As electronic content represents ever-growing investments of library funds, it’s essential to constantly measure the usage level of each resource. Almost all license agreements now include requirements for publishers to provide libraries with monthly usage statistics for each subscribed title. These statistics reflect important metrics, such as the number of searches performed; number of citations viewed; and the number of articles downloaded by individuals associated with the library’s institution.
In recent years, through an initiative called “COUNTER” (Counting Online Usage of NeTworked Electronic Resources), a variety of interested parties have created a set of specifications and practices that bring some consistency to the process of delivering usage statistics. The initial version of the COUNTER guidelines took effect in January 2003, and since then, they have been widely adopted by publishers and providers of electronic resources licensed by libraries.
Even with the consistency of data provided by COUNTER, the process of gathering statistics remains laborious. COUNTER guidelines specify that the publisher provide an administrative Web site, which only an authorized library representative can access to view and download statistics. The statistics can be provided in delimited files or in spreadsheet format. Given the large number of publishers with which a typical library does business, the process of visiting each one’s site each month represents a time-consuming and tedious task.
SUSHI Standard to the Rescue
The Standards Usage Statistics Harvesting Initiative, or SUSHI, provides a standard protocol that can be implemented—by which collecting statistics becomes an automated process—within a library’s electronic resource-management (ERM) system. SUSHI takes the form of a Web service, which stands as the preferred architecture for exchanging services and data among diverse computer systems.

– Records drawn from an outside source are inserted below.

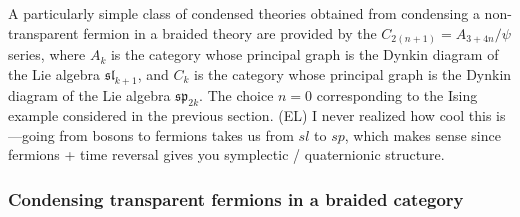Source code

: \documentclass[12pt,a4paper]{article}
\newcommand{\dave}[1]{{\color{ao(english)}\footnotesize{(DA) #1}}}
\newcommand{\ethan}[1]{{\color{amethyst}\footnotesize{(EL) #1}}}
\newcommand{\kw}[1]{{\color{kwcolor}\footnotesize{(KW) #1}}}
\begin{document}
\medskip


A particularly simple class of condensed theories obtained from condensing a non-
transparent fermion in a braided theory are provided by the $C_{2(n+1)} = A_{3+4n} / \psi$ series, 
where $A_k$ is the category whose principal graph is the Dynkin diagram of the Lie algebra $\mathfrak{sl}_{k+1}$, 
and $C_k$ is the category whose principal graph is the Dynkin 
diagram of the Lie algebra $\mathfrak{sp}_{2k}$.
The choice $n=0$ 
corresponding to the Ising example considered in the previous section. 
\ethan{I never realized how cool this is---going from bosons to fermions takes us from $sl$ to $sp$, 
which makes sense since fermions + time reversal gives you symplectic / quaternionic structure. }


\subsubsection{Condensing transparent fermions in a braided category}
\label{condense_transparent_fermion}
\end{document}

SUSHI emerged as an initiative facilitated by NISO (National Information Standards Organization) among a group of vendors, libraries, publishers, and other stakeholders.
A number of publishers and automation vendors have announced support for SUSHI. Innovative Interfaces announced its Electronic Resource Management 2006, the third major version of this product, will include support for SUSHI. Ex Libris indicates it has successfully concluded proof-of-concept testing of SUSHI with its new Verde ERM. On the publisher side, EBSCO and Swets have announced the capability to support the SUSHI Web service as well.